* _WORK ORDER_
Gather each line of the entries below that includes "title".

(Records contained in a dataset)
↓
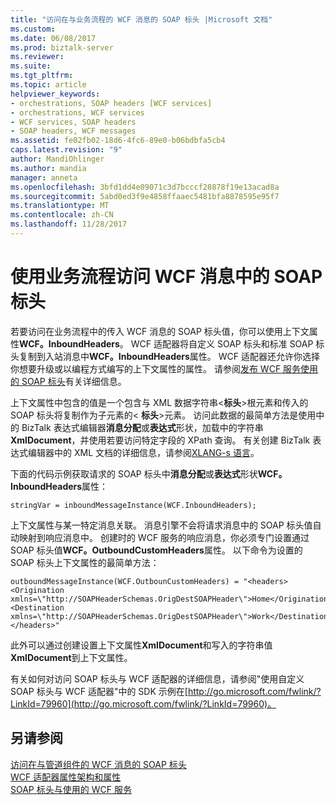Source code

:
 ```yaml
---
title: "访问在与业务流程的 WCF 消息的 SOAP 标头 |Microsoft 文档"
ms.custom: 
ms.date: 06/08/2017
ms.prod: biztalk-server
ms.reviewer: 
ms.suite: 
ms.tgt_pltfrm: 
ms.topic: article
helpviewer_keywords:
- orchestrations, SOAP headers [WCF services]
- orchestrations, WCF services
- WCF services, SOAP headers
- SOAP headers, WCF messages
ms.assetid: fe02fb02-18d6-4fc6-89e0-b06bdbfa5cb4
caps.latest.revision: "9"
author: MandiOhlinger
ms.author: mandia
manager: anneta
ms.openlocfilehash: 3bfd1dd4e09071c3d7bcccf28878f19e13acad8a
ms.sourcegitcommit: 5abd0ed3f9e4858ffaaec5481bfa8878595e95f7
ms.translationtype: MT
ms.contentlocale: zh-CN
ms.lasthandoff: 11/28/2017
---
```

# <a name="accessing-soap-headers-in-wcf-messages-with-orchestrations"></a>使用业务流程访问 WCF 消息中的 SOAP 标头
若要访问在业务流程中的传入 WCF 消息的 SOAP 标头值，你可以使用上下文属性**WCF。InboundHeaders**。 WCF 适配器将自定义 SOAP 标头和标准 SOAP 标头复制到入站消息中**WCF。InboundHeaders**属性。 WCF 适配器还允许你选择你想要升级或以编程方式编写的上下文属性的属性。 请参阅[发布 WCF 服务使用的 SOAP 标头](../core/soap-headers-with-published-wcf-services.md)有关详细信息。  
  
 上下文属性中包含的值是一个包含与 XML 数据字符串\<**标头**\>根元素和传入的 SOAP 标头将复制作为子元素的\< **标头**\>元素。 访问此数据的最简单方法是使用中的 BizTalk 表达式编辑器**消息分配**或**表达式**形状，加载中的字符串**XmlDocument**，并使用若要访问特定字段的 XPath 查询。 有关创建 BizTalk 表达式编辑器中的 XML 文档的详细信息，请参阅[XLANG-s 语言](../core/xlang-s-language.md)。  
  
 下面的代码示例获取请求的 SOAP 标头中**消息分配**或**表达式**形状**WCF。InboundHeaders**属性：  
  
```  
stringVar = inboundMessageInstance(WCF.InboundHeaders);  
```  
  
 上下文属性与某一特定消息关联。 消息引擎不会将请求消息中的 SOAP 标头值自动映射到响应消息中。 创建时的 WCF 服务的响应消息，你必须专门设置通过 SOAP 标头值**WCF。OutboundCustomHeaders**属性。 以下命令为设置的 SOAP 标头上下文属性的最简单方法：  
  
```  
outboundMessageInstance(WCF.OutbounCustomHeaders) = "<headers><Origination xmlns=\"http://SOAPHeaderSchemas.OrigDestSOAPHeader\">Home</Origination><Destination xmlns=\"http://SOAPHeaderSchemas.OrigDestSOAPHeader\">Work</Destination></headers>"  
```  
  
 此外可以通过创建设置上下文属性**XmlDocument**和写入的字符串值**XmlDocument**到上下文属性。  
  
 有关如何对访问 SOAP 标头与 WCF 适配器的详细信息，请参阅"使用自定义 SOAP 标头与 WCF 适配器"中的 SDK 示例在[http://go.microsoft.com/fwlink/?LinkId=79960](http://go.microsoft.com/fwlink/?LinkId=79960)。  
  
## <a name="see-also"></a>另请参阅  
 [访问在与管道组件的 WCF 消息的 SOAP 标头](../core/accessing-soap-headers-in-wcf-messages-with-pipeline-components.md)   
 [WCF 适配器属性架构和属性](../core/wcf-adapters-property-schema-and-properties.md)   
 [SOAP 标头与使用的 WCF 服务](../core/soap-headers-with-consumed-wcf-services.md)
↑
↓
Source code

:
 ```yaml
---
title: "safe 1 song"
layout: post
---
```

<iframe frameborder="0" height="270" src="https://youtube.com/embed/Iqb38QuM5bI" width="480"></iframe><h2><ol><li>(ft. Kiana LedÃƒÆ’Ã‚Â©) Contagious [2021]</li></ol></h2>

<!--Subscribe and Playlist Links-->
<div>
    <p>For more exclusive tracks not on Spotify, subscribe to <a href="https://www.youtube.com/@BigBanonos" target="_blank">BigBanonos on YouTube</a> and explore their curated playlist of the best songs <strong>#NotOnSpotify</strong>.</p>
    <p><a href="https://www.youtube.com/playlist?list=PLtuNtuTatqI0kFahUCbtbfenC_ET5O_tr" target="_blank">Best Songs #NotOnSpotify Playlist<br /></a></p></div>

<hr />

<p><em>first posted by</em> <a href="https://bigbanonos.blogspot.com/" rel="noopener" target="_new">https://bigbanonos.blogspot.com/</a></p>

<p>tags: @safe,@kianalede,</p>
↑
↓
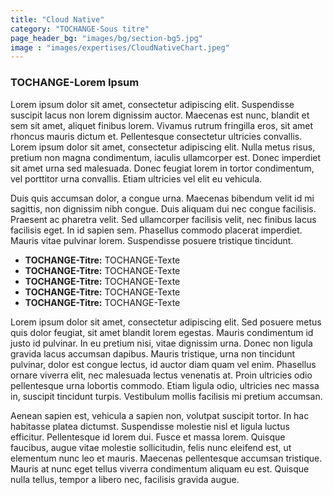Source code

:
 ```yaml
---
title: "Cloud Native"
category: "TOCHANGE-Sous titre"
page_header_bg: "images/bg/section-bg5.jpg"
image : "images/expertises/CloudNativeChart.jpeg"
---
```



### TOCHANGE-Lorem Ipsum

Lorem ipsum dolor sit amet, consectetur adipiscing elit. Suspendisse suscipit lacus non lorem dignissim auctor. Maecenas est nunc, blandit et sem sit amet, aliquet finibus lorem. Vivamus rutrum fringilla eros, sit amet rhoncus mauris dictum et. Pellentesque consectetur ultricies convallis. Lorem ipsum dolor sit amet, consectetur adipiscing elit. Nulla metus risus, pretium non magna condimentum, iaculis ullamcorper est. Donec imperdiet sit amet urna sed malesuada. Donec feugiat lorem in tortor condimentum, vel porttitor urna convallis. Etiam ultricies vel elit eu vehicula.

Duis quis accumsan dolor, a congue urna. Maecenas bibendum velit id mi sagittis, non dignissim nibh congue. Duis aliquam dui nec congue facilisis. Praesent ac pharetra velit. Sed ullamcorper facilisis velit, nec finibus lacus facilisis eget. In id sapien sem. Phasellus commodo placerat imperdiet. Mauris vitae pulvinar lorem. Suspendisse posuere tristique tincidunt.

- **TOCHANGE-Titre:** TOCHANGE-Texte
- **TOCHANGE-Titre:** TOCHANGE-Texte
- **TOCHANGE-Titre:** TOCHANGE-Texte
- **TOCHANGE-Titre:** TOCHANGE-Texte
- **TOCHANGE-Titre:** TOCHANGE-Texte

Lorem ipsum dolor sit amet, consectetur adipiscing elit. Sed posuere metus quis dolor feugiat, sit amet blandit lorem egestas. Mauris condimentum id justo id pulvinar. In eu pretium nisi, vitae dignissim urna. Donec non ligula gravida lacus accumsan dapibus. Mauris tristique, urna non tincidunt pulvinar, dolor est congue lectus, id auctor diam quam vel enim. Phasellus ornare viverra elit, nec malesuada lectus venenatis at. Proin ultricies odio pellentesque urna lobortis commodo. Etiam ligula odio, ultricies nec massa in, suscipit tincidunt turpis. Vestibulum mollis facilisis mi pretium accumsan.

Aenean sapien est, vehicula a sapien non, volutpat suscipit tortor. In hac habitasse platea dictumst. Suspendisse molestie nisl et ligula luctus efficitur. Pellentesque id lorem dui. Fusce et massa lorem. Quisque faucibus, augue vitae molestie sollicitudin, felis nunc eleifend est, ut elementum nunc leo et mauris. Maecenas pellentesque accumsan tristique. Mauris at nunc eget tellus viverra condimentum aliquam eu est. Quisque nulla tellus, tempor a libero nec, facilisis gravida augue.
↑
* _ANSWER TO THE PROBLEM_
title: "访问在与业务流程的 WCF 消息的 SOAP 标头 |Microsoft 文档"
title: "safe 1 song"
title: "Cloud Native"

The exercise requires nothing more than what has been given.